* TASK DESCRIPTION: Your answer should be only the lines below from the one with "- **Ship Drill**" to the one with "3. Click *Check", repeated exactly, ends included.

(Collected data)
• • •
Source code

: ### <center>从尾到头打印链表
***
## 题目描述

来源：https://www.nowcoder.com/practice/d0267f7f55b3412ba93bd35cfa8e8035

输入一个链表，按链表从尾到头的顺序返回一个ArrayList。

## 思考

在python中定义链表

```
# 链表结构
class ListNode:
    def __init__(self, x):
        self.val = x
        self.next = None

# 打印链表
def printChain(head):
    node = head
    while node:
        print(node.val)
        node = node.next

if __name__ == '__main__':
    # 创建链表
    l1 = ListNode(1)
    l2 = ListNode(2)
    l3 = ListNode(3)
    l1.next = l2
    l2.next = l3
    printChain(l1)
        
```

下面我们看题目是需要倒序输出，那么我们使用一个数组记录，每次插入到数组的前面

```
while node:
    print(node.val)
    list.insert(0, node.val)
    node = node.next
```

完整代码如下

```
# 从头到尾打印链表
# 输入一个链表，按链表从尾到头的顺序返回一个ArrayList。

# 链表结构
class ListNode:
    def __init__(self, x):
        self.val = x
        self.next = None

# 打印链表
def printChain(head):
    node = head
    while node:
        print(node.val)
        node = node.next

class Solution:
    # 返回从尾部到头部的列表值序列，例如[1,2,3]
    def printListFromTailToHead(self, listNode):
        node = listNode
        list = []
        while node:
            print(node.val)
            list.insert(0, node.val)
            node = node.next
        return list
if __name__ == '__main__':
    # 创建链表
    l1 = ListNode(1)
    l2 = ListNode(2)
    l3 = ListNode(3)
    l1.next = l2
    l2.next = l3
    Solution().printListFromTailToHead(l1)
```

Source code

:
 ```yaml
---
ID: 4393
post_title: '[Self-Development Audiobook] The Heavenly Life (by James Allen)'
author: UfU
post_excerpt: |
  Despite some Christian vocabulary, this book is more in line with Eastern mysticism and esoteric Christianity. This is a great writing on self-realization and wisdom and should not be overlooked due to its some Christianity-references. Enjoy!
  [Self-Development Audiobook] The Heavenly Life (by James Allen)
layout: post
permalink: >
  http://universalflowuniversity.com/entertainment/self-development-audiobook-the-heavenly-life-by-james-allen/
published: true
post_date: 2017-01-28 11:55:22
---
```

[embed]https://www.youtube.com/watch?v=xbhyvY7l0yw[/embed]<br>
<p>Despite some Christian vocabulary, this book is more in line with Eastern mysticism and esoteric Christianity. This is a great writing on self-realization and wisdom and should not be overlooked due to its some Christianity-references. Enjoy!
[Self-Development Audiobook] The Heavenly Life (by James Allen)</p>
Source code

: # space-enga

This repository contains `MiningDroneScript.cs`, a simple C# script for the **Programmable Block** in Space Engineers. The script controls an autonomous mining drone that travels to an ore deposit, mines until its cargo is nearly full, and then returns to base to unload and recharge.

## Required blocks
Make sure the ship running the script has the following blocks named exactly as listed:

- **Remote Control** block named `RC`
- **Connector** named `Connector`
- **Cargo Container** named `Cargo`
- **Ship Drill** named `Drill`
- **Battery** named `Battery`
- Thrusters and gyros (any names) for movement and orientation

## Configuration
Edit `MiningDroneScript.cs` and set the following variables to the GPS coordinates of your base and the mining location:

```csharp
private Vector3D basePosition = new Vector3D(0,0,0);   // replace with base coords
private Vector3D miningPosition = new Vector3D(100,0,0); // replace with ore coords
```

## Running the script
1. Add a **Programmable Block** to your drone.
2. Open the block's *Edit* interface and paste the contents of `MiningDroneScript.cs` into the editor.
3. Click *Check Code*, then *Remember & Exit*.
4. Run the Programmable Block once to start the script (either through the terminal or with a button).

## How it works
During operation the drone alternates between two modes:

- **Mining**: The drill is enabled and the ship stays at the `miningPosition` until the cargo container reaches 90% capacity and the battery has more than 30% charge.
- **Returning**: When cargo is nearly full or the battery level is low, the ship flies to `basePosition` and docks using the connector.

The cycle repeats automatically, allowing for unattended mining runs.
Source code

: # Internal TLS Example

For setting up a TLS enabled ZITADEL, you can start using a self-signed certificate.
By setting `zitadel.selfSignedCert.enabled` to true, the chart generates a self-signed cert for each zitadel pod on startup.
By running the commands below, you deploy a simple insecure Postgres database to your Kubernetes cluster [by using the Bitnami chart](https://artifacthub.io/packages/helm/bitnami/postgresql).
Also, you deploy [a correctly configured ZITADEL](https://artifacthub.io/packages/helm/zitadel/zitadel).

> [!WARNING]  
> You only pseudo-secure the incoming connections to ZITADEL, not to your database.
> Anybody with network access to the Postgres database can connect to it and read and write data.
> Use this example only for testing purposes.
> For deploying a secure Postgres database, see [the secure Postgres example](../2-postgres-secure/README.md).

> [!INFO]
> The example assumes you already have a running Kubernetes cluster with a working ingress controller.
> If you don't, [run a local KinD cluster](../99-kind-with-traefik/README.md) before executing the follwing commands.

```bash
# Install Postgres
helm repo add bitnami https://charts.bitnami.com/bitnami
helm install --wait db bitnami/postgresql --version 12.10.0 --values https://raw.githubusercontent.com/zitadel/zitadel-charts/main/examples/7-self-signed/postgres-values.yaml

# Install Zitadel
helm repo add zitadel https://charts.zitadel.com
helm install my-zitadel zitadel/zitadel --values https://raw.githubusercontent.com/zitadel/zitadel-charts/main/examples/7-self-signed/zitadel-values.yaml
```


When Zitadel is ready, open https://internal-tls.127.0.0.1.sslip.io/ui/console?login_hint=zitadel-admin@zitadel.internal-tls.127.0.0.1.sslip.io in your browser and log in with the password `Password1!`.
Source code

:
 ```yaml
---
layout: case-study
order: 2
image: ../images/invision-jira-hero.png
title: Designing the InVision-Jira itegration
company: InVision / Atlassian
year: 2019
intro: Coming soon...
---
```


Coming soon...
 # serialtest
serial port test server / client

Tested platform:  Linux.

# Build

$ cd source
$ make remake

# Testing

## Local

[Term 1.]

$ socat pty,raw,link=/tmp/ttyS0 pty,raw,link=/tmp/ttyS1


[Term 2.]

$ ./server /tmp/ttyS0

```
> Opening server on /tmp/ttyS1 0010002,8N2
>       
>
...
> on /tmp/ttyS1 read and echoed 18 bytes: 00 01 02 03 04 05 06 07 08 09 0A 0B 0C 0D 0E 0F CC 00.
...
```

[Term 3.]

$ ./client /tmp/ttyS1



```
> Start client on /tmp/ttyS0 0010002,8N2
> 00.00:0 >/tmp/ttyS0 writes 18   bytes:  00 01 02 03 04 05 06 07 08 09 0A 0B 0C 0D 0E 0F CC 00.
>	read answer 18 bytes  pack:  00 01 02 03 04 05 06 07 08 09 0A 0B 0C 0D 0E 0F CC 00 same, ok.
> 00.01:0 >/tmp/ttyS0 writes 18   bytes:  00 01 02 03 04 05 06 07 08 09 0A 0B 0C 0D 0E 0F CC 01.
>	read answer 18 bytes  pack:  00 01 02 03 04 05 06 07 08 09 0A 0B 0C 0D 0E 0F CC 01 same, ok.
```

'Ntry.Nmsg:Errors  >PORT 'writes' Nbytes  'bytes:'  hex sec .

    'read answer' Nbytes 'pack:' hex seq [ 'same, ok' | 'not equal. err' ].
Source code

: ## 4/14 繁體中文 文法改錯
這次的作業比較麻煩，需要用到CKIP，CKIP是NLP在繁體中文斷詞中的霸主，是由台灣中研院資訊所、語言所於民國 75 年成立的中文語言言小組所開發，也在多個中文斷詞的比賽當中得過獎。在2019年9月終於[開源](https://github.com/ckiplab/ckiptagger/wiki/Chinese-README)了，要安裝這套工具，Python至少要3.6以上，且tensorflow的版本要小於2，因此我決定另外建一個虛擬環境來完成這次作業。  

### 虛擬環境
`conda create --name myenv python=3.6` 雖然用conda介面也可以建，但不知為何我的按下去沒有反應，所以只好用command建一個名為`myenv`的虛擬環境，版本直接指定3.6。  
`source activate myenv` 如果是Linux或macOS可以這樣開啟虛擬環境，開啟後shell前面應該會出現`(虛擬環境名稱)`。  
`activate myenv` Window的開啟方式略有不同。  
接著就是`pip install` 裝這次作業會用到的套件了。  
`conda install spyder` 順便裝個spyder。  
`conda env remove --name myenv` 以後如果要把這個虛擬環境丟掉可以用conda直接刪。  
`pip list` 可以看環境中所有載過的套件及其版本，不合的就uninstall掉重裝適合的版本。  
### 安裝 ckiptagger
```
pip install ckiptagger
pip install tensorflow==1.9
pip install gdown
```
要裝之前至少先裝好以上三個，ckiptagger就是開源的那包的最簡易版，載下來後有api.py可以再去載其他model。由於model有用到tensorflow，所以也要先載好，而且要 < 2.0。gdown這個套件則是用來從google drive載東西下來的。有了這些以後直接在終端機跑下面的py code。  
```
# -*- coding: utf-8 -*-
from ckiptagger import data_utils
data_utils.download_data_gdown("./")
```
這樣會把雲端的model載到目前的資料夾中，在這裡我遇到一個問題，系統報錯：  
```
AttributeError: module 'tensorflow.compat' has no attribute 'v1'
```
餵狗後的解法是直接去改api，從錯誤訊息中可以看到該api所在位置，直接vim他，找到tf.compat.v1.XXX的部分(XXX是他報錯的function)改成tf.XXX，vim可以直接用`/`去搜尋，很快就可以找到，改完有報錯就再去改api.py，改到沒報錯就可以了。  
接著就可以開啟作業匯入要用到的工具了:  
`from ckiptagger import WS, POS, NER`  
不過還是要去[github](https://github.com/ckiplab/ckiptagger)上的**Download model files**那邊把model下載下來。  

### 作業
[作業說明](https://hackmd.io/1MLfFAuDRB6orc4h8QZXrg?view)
• • •
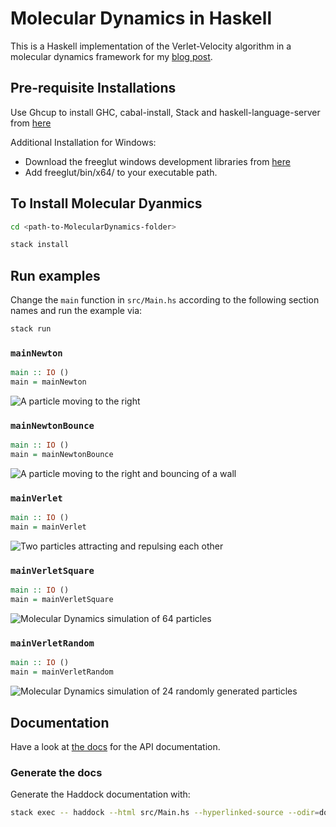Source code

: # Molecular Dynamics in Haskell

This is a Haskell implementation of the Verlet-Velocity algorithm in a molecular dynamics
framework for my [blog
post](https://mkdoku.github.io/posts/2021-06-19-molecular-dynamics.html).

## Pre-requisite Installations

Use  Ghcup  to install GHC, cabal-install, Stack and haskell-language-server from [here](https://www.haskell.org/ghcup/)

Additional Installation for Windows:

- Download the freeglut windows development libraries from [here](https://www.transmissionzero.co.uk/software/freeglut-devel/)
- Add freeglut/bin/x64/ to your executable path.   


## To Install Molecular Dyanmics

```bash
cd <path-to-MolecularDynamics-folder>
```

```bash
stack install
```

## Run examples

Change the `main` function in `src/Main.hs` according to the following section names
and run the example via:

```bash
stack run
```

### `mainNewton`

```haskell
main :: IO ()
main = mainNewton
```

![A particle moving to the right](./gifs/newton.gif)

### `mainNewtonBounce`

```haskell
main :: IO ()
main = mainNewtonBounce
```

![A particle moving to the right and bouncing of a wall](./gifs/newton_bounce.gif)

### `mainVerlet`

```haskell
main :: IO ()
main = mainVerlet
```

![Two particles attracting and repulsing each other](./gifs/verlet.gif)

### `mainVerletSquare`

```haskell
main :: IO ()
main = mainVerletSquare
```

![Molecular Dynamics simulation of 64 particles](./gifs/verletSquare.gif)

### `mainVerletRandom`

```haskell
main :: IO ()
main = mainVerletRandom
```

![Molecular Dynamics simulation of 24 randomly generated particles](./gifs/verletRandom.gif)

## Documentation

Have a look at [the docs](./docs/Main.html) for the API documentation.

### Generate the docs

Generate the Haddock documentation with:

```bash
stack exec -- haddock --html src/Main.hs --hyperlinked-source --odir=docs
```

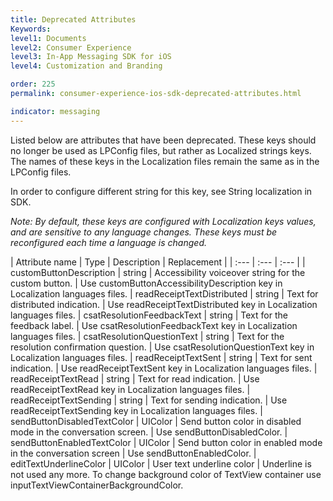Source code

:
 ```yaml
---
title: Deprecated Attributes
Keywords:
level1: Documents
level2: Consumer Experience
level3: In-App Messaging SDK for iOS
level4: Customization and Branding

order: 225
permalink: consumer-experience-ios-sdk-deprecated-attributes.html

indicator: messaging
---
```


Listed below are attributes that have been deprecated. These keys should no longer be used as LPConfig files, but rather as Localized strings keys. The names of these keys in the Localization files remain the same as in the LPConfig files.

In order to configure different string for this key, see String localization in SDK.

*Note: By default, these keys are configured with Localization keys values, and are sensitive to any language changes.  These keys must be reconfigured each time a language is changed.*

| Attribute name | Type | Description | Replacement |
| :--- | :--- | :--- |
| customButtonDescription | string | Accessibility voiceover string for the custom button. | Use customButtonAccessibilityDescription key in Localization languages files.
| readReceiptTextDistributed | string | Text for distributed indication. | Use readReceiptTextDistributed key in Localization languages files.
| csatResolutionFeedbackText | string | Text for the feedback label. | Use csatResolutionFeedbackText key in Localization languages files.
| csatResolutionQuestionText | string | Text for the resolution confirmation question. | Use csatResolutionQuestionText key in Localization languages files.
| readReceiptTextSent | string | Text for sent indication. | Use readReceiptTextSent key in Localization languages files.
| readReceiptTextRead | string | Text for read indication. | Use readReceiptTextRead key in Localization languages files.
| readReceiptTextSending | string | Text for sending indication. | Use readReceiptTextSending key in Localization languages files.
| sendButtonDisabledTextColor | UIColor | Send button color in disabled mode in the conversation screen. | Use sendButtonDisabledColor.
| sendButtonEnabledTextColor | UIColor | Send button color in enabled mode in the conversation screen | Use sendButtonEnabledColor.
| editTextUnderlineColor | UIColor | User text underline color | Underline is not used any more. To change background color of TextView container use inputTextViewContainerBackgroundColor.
• • •
* TASK SOLUTION:
- **Ship Drill** named `Drill`
- **Battery** named `Battery`
- Thrusters and gyros (any names) for movement and orientation

## Configuration
Edit `MiningDroneScript.cs` and set the following variables to the GPS coordinates of your base and the mining location:

```csharp
private Vector3D basePosition = new Vector3D(0,0,0);   // replace with base coords
private Vector3D miningPosition = new Vector3D(100,0,0); // replace with ore coords
```

## Running the script
1. Add a **Programmable Block** to your drone.
2. Open the block's *Edit* interface and paste the contents of `MiningDroneScript.cs` into the editor.
3. Click *Check Code*, then *Remember & Exit*.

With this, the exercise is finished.